A New Level of Consciousness
The reality of racism can be ignored in Brazil if you chose not to see it. During my first two months of living in Brazil, I fed into the myth of Brazil being a ‘racial democracy’ because that is what it looked like from the outside. I envisioned Brazil as a socially integrated land that preserved African culture better than the United States. I did not want to see the other side of Brazil. I wanted to believe that people of African descent had a progressive place in this world without having to create hybrids of their identities.
I opened my eyes when I started to connect with the Afro-Brazilian community. Many of our political problems are similar in terms of lack of representation; however, economically, African-American and Afro-Brazilian communities are eons apart. Brazilians will openly admit that discrimination does occur, but on the basis of class, however, they forget to mention that the majority of Afro-Brazilians happen to be of the lowest socio-economic status.
I live with a non-Black Brazilian family. Race is a very complex in Brazil, so I don’t exactly know how to categorize my host family, but they are not ‘predominately’ Black. Marissa, the women that comes to clean the house and do the laundry every two weeks, however, is a clearly defined Black woman. Initially this made me feel very uncomfortable. My Host Mom said that Marissa is not her maid, she is her friend, and this helped to make me feel a little less uneasy. In a conversation with Marissa about her role in the house, she told me that my Host Mom had never disrespected her, that she treated her well and always paid her. I felt no choice but to become as comfortable with this dynamic as Marissa was. It is still a difficult concept to stomach, but I know that if the maid were a woman of another race and not a Black woman, then that would be money that Marissa does not make. In conclusion, there is a large disparity in the number of Black women who occupy domestic worker positions in Brazil. Racial dynamics are further complicated in the region when the conversation of identity is expanded to the main racial/ethnic identity categories of Portuguese, African, and Indigenous and all of the mixed and hybrid identities that such categories encompass.

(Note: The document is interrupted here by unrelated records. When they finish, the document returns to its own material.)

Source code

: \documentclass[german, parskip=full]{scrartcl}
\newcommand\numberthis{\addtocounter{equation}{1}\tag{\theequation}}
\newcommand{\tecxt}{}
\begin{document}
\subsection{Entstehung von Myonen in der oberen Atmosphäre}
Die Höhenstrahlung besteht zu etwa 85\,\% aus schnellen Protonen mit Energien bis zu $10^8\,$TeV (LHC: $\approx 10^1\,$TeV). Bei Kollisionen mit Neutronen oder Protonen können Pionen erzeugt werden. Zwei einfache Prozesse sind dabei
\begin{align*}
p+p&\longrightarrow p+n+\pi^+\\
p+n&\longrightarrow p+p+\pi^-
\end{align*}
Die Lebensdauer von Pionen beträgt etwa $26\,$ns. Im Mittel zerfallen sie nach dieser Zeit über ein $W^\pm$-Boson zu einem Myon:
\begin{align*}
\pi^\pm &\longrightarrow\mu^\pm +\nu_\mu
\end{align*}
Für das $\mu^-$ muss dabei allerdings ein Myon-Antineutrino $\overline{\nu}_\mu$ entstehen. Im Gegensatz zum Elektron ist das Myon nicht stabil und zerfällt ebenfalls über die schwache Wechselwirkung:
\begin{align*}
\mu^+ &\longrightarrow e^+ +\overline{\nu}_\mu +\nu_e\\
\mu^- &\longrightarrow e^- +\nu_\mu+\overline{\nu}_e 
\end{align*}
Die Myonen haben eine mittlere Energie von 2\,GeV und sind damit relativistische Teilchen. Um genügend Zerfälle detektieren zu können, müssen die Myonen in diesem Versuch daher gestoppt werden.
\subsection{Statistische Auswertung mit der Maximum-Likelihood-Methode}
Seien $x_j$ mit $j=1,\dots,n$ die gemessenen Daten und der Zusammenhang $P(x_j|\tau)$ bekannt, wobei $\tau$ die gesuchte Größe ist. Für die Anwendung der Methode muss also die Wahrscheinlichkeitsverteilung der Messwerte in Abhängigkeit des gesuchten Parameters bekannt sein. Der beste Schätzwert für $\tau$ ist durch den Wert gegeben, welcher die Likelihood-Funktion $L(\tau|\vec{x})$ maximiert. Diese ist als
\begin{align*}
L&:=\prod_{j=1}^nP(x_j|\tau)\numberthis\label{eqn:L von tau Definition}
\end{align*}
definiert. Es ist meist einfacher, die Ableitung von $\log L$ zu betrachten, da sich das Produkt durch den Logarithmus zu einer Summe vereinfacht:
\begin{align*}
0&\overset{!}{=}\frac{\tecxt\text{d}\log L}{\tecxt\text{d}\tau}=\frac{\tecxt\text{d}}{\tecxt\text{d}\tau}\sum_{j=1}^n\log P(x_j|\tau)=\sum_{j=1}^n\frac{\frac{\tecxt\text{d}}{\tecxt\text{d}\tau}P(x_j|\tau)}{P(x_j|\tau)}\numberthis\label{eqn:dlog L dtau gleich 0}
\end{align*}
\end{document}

As a Black American, I am treated in a more privileged manner. People will generally think that I am Afro-Brazilian until I mispronounce a word or they overhear me speaking in English. Even before they make the realization that I am American, I am still treated well. I am greeted in stores that I walk into and kissed twice on the cheek when meeting new people just as they would a non-Black Brazilian. The expectation that I, as an American, am wealthier and more educated than their stereotypes of an Afro-Brazilian feels as though their phobia of blackness has more to do with nationalism and socio-economic expectations than it does blatant racism. Racism and discrimination are issues that I am just beginning to explore here in Brazil, the most challenging part of this research is that my identity as an American makes me exempt from many of these experiences.